SKIN

Post Laser Pigment Problems, Then What? 1/2 Part Series

Hello Dr. Irwin, It is always a pleasure to read your blog. Thank you for keeping us updated. My daughter had gotten hair removal laser (ALEXENDRITE) done on face and neck a year back. Unfortunately, she is left with pigmented spots all over the neck. As the winters are approaching I would like to know what treatment should be done so that the spots fade away. Sincerely, Rumi

Thank you for writing. This problem is becoming all too common.
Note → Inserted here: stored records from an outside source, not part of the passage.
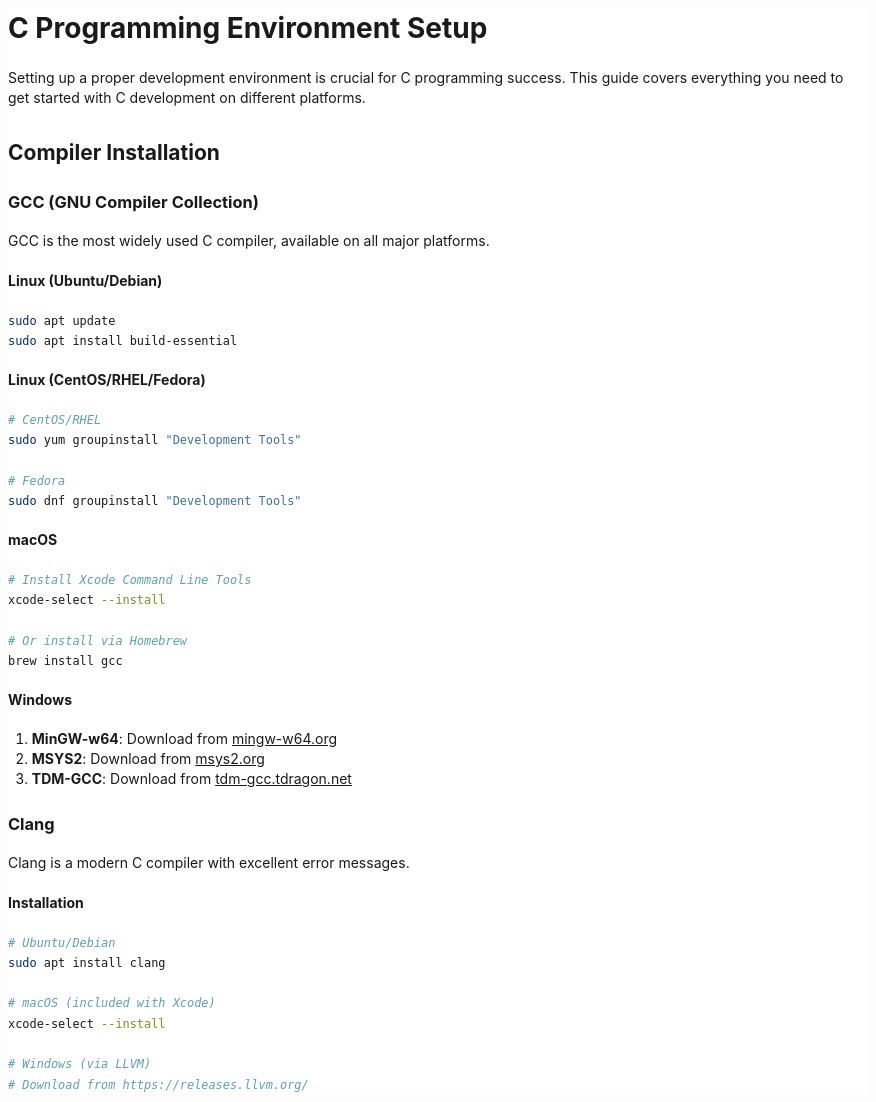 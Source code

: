 # C Programming Environment Setup

Setting up a proper development environment is crucial for C programming success. This guide covers everything you need to get started with C development on different platforms.

## Compiler Installation

### GCC (GNU Compiler Collection)

GCC is the most widely used C compiler, available on all major platforms.

#### Linux (Ubuntu/Debian)

```bash
sudo apt update
sudo apt install build-essential
```

#### Linux (CentOS/RHEL/Fedora)

```bash
# CentOS/RHEL
sudo yum groupinstall "Development Tools"

# Fedora
sudo dnf groupinstall "Development Tools"
```

#### macOS

```bash
# Install Xcode Command Line Tools
xcode-select --install

# Or install via Homebrew
brew install gcc
```

#### Windows

1. **MinGW-w64**: Download from [mingw-w64.org](https://www.mingw-w64.org/)
2. **MSYS2**: Download from [msys2.org](https://www.msys2.org/)
3. **TDM-GCC**: Download from [tdm-gcc.tdragon.net](https://jmeubank.github.io/tdm-gcc/)

### Clang

Clang is a modern C compiler with excellent error messages.

#### Installation

```bash
# Ubuntu/Debian
sudo apt install clang

# macOS (included with Xcode)
xcode-select --install

# Windows (via LLVM)
# Download from https://releases.llvm.org/
```
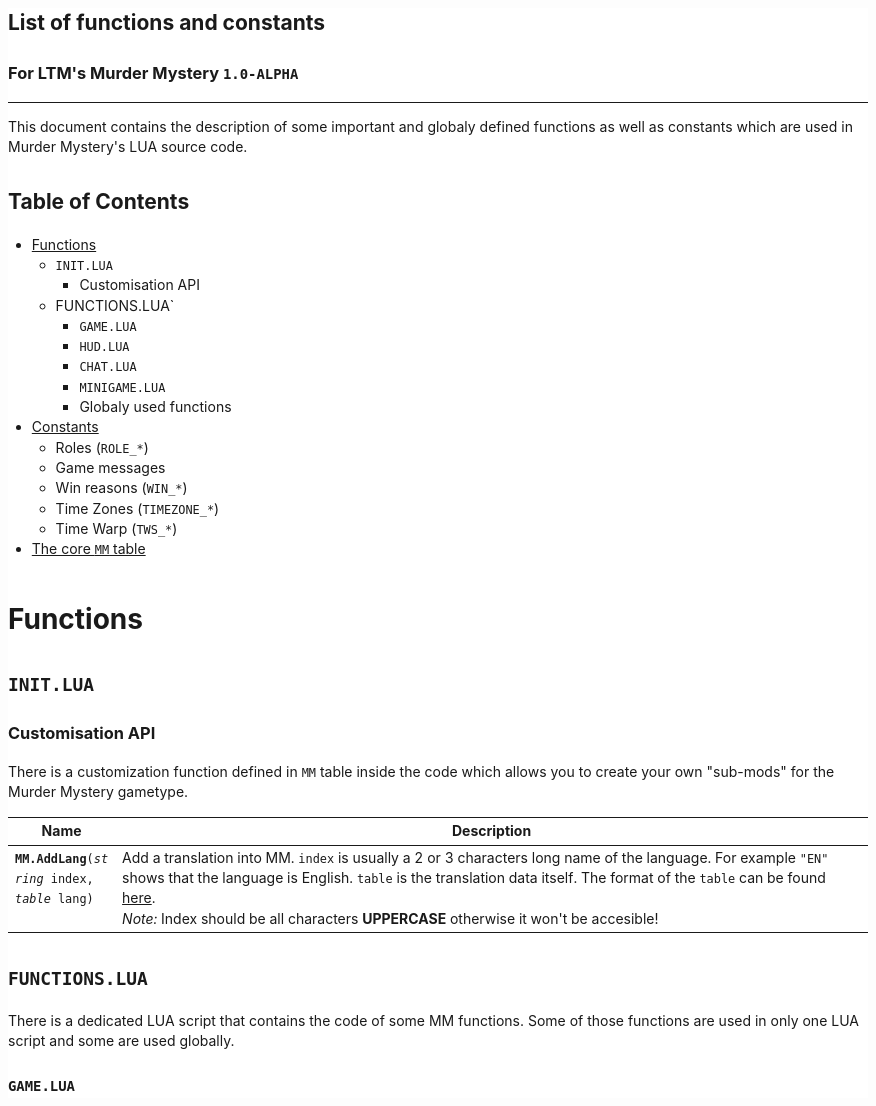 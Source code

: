 ## List of functions and constants

### For LTM's Murder Mystery `1.0-ALPHA`

---

This document contains the description of some important and globaly defined functions as well as constants which are used in Murder Mystery's LUA source code.

## Table of Contents

- [Functions](#functions)
  - `INIT.LUA`
    - Customisation API
  - FUNCTIONS.LUA`
    - `GAME.LUA`
    - `HUD.LUA`
    - `CHAT.LUA`
    - `MINIGAME.LUA`
    - Globaly used functions
- [Constants](#constants)
  - Roles (`ROLE_*`)
  - Game messages
  - Win reasons (`WIN_*`)
  - Time Zones (`TIMEZONE_*`)
  - Time Warp (`TWS_*`)
- [The core `MM` table](#the-core-mm-table)

# Functions

## `INIT.LUA`

### Customisation API

There is a customization function defined in <code>MM</code> table inside the code which allows you to create your own "sub-mods" for the Murder Mystery gametype. 

| Name | Description |
| --- | --- |
| <code>**MM.AddLang**(*string* index, *table* lang)</code> | Add a translation into MM. <code>index</code> is usually a 2 or 3 characters long name of the language. For example `"EN"` shows that the language is English. <code>table</code> is the translation data itself. The format of the <code>table</code> can be found [here](https://github.com/LeonardoTheMutant/SRB2-Murder-Mystery/blob/main/TEMPLATES/customlang.lua).<br>*Note:* Index should be all characters **UPPERCASE** otherwise it won't be accesible! |

## `FUNCTIONS.LUA`

There is a dedicated LUA script that contains the code of some MM functions. Some of those functions are used in only one LUA script and some are used globally.

### `GAME.LUA`
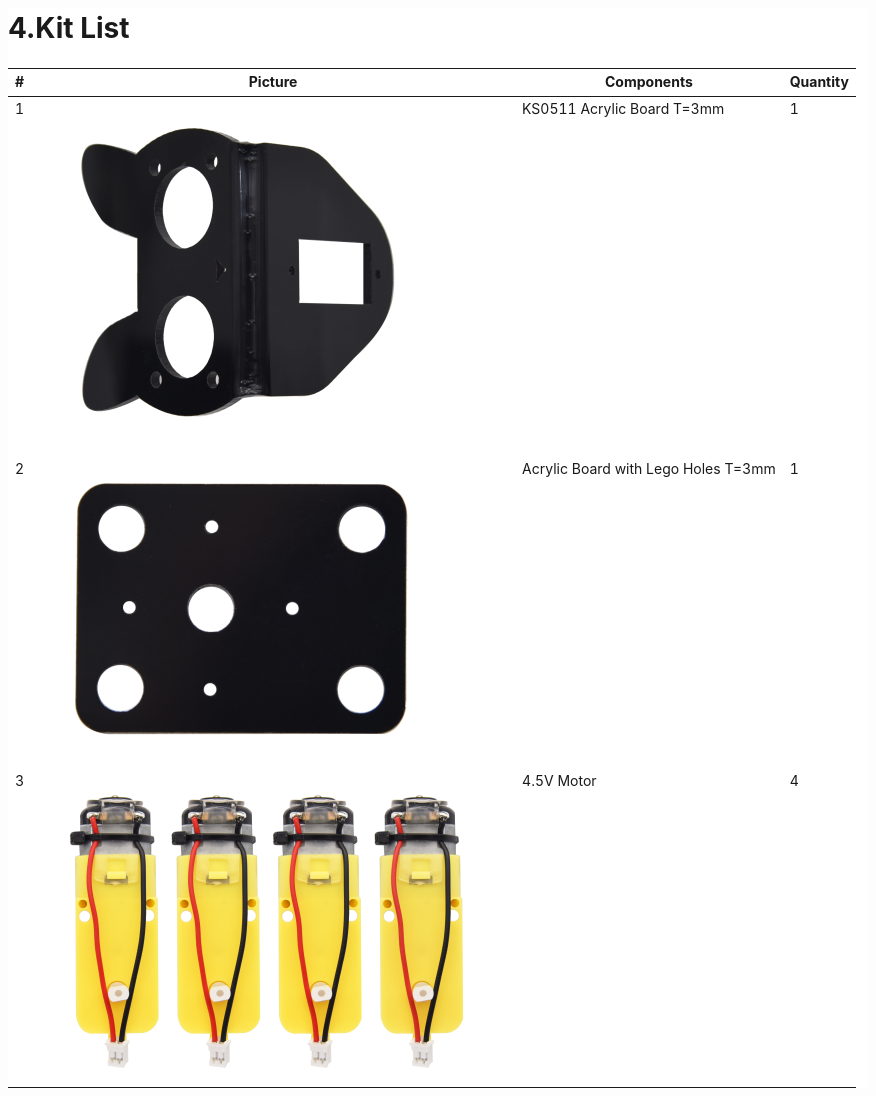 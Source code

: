 

# 4.Kit List

| \# | Picture                                                                                               | Components                                                                 | Quantity |
|----|-------------------------------------------------------------------------------------------------------|----------------------------------------------------------------------------|----------|
| 1  | ![](media/c4c1f66bfc8de61faaa619ba91fa7fc2.png)                                                      | KS0511 Acrylic Board T=3mm                                                 | 1        |
| 2  | ![](media/7837c0367f7adbd2b21ad6f9a5c4c8b8.png)                                                      | Acrylic Board with Lego Holes T=3mm                                        | 1        |
| 3  | ![](media/31d33954620e3b69bfd5557b8e0439e6.png)                                                      | 4.5V Motor                                                                 | 4        | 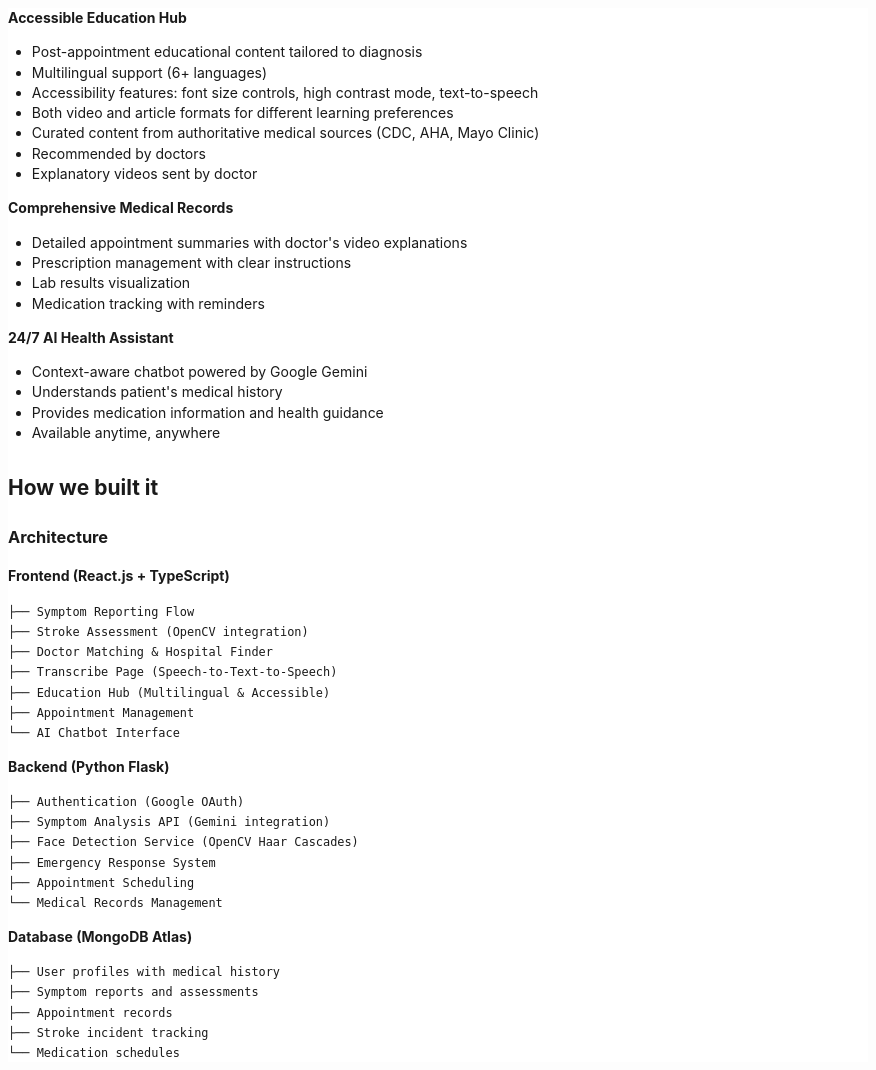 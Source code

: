 **Accessible Education Hub**
- Post-appointment educational content tailored to diagnosis
- Multilingual support (6+ languages)
- Accessibility features: font size controls, high contrast mode, text-to-speech
- Both video and article formats for different learning preferences
- Curated content from authoritative medical sources (CDC, AHA, Mayo Clinic)
- Recommended by doctors
- Explanatory videos sent by doctor

**Comprehensive Medical Records**
- Detailed appointment summaries with doctor's video explanations
- Prescription management with clear instructions
- Lab results visualization
- Medication tracking with reminders

**24/7 AI Health Assistant**
- Context-aware chatbot powered by Google Gemini
- Understands patient's medical history
- Provides medication information and health guidance
- Available anytime, anywhere

## How we built it

### Architecture

**Frontend (React.js + TypeScript)**
```
├── Symptom Reporting Flow
├── Stroke Assessment (OpenCV integration)
├── Doctor Matching & Hospital Finder
├── Transcribe Page (Speech-to-Text-to-Speech)
├── Education Hub (Multilingual & Accessible)
├── Appointment Management
└── AI Chatbot Interface
```

**Backend (Python Flask)**
```
├── Authentication (Google OAuth)
├── Symptom Analysis API (Gemini integration)
├── Face Detection Service (OpenCV Haar Cascades)
├── Emergency Response System
├── Appointment Scheduling
└── Medical Records Management
```

**Database (MongoDB Atlas)**
```
├── User profiles with medical history
├── Symptom reports and assessments
├── Appointment records
├── Stroke incident tracking
└── Medication schedules
```
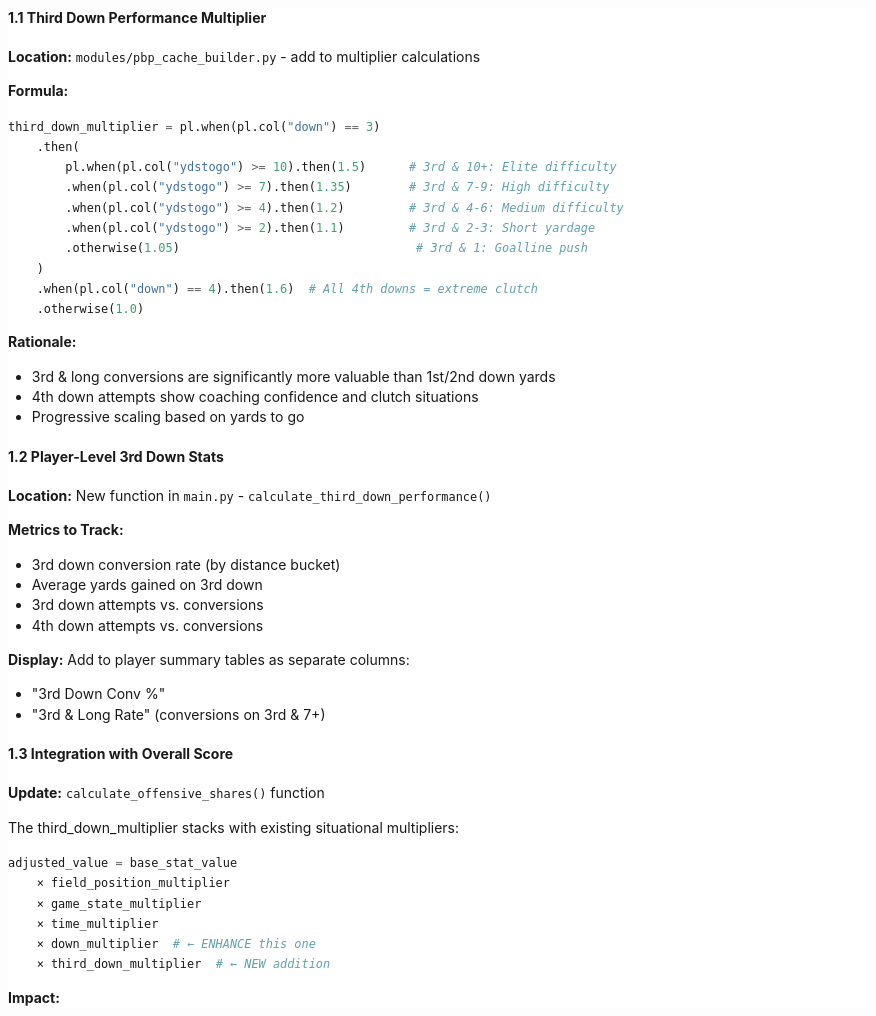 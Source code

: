#### 1.1 Third Down Performance Multiplier

**Location:** `modules/pbp_cache_builder.py` - add to multiplier calculations

**Formula:**

```python
third_down_multiplier = pl.when(pl.col("down") == 3)
    .then(
        pl.when(pl.col("ydstogo") >= 10).then(1.5)      # 3rd & 10+: Elite difficulty
        .when(pl.col("ydstogo") >= 7).then(1.35)        # 3rd & 7-9: High difficulty
        .when(pl.col("ydstogo") >= 4).then(1.2)         # 3rd & 4-6: Medium difficulty
        .when(pl.col("ydstogo") >= 2).then(1.1)         # 3rd & 2-3: Short yardage
        .otherwise(1.05)                                 # 3rd & 1: Goalline push
    )
    .when(pl.col("down") == 4).then(1.6)  # All 4th downs = extreme clutch
    .otherwise(1.0)
```

**Rationale:**

- 3rd & long conversions are significantly more valuable than 1st/2nd down yards
- 4th down attempts show coaching confidence and clutch situations
- Progressive scaling based on yards to go

#### 1.2 Player-Level 3rd Down Stats

**Location:** New function in `main.py` - `calculate_third_down_performance()`

**Metrics to Track:**

- 3rd down conversion rate (by distance bucket)
- Average yards gained on 3rd down
- 3rd down attempts vs. conversions
- 4th down attempts vs. conversions

**Display:**
Add to player summary tables as separate columns:

- "3rd Down Conv %"
- "3rd & Long Rate" (conversions on 3rd & 7+)

#### 1.3 Integration with Overall Score

**Update:** `calculate_offensive_shares()` function

The third_down_multiplier stacks with existing situational multipliers:

```python
adjusted_value = base_stat_value 
    × field_position_multiplier 
    × game_state_multiplier 
    × time_multiplier 
    × down_multiplier  # ← ENHANCE this one
    × third_down_multiplier  # ← NEW addition
```

**Impact:**
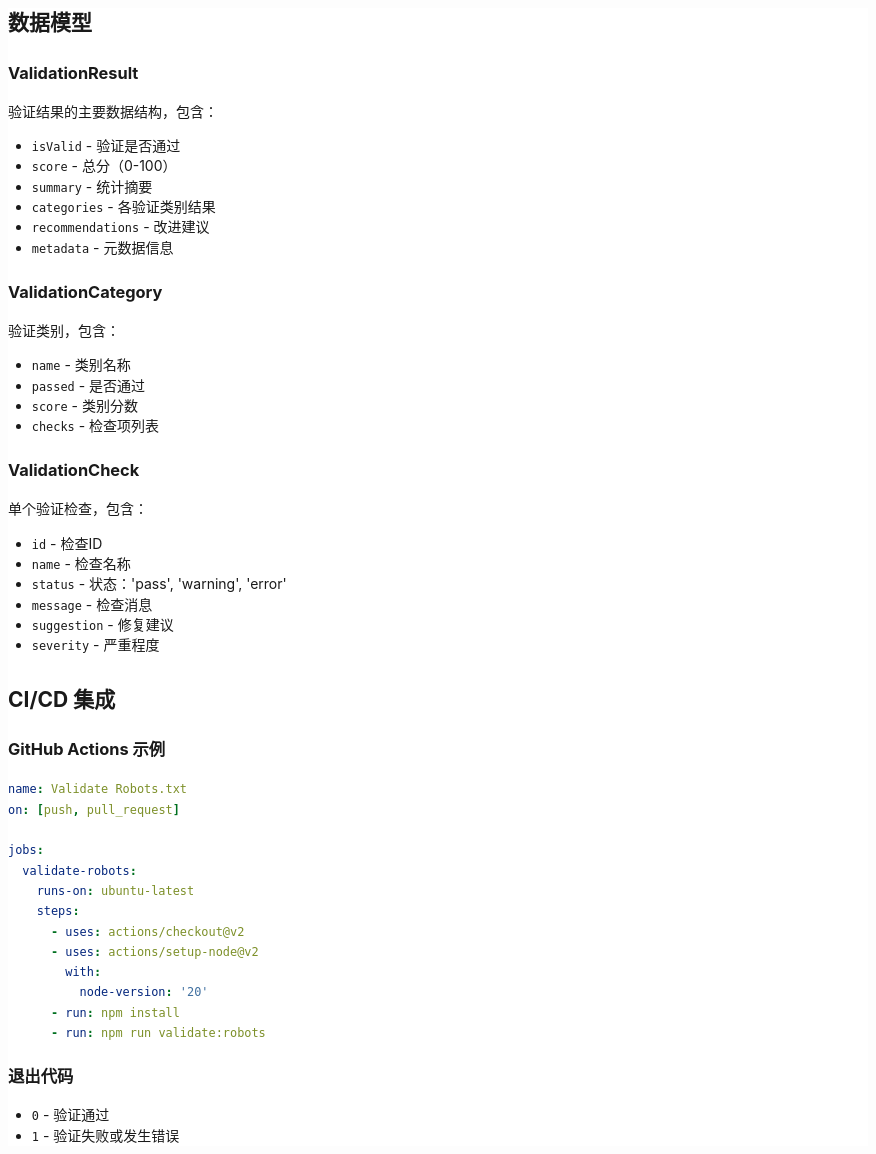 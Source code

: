 ## 数据模型

### ValidationResult
验证结果的主要数据结构，包含：
- `isValid` - 验证是否通过
- `score` - 总分（0-100）
- `summary` - 统计摘要
- `categories` - 各验证类别结果
- `recommendations` - 改进建议
- `metadata` - 元数据信息

### ValidationCategory
验证类别，包含：
- `name` - 类别名称
- `passed` - 是否通过
- `score` - 类别分数
- `checks` - 检查项列表

### ValidationCheck
单个验证检查，包含：
- `id` - 检查ID
- `name` - 检查名称
- `status` - 状态：'pass', 'warning', 'error'
- `message` - 检查消息
- `suggestion` - 修复建议
- `severity` - 严重程度

## CI/CD 集成

### GitHub Actions 示例

```yaml
name: Validate Robots.txt
on: [push, pull_request]

jobs:
  validate-robots:
    runs-on: ubuntu-latest
    steps:
      - uses: actions/checkout@v2
      - uses: actions/setup-node@v2
        with:
          node-version: '20'
      - run: npm install
      - run: npm run validate:robots
```

### 退出代码
- `0` - 验证通过
- `1` - 验证失败或发生错误
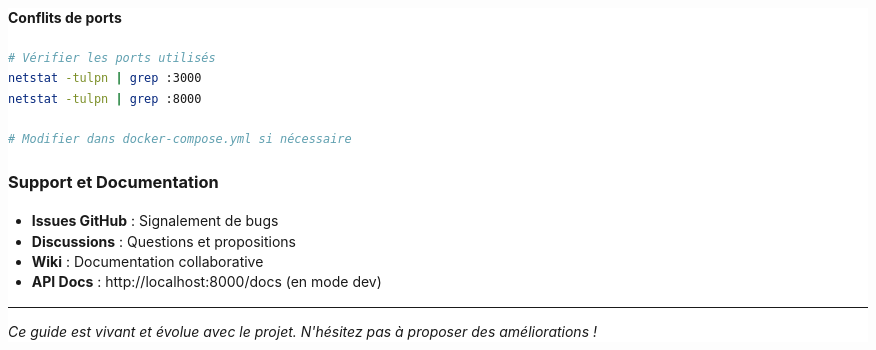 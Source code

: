 #### Conflits de ports

```bash
# Vérifier les ports utilisés
netstat -tulpn | grep :3000
netstat -tulpn | grep :8000

# Modifier dans docker-compose.yml si nécessaire
```

### Support et Documentation

- **Issues GitHub** : Signalement de bugs
- **Discussions** : Questions et propositions
- **Wiki** : Documentation collaborative
- **API Docs** : http://localhost:8000/docs (en mode dev)

---

*Ce guide est vivant et évolue avec le projet. N'hésitez pas à proposer des améliorations !*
It can take a long time for post inflammatory hyperpigmentation (or PIH) to fade.  The worse case I’ve ever seen was in a woman of East Indian ethnicity who had striping on the arms from an IPL. It DID resolve, but took almost two years.  So first, let’s talk about prevention, and then treatment in the next blog post.

Preventing post laser PIH

  • Know Your Skin Type.  Dermatologists are straight forward on skin types.  A Type I is a red head, very pale with almost no pigment.  A Type VI is very dark, with lots of good melanin protection with ancestors from very hot; usually equatorial places. In between is the rest of us  – mostly mixes of all sorts of genes.  We are all beautiful!  A Type II will tan, but usually burn first.  A Type III can burn but it’s more rare. And Types IV and V usually not at all.  Asian and Hispanic skin tones vary between Type II and Types IV -V usually.  Mediterranean skin can be quite olive and be a IV-V.  You get the picture.  Scandinavians often have more pigment than the Celts and are often Type IIIs.  The darker your skin and eye color the more likely you are to have PIH after any skin injury or procedure.
  • Time of Year.  If you have a darker skin type, don’t treat when it’s summer or within 4-6 weeks of a sunny vacation. This is hard if you live in a sunny climate. But then best to plan on keeping the area entirely covered for 4-6 weeks or mostly indoors, not near windows, for 4-6 weeks after.  About 20% ish Zinc oxide sunscreen is the best sunscreen, but even that can’t block all that UV.  Covered is better.
  • How Long for Sun/light Avoidance?  Again, this depends on your skin and eye color, and what you’re having done. Most dermatologists would say to observe these restrictions, both before and after, for 2-6 weeks.  We have even done 8 weeks for some of our Type V CO2 patients, both before and after, and with pretreatment with a hydroquinone.  And in addition, with the laser being done October-March only.  It really depends on the laser and skin type.
  • Which Lasers are the Biggest Problem for PIH?  Any laser that affects the outer layer of skin (epidermis) has some risk.  This is why sound wave based technologies (Radiofrequency) can be done safely year around usually. It’s because they don’t affect the epidermis much.  So any laser really can cause a problem in the right circumstance.  In our experience, Fraxel, any Erbium, hair removal lasers (Alexandrite or Diode, usually NOT the YAG), CO2, and IPL.

Generally, there will be no problem with PIH if the above is all taken into account, the treatment is done well, and instructions are given and then followed!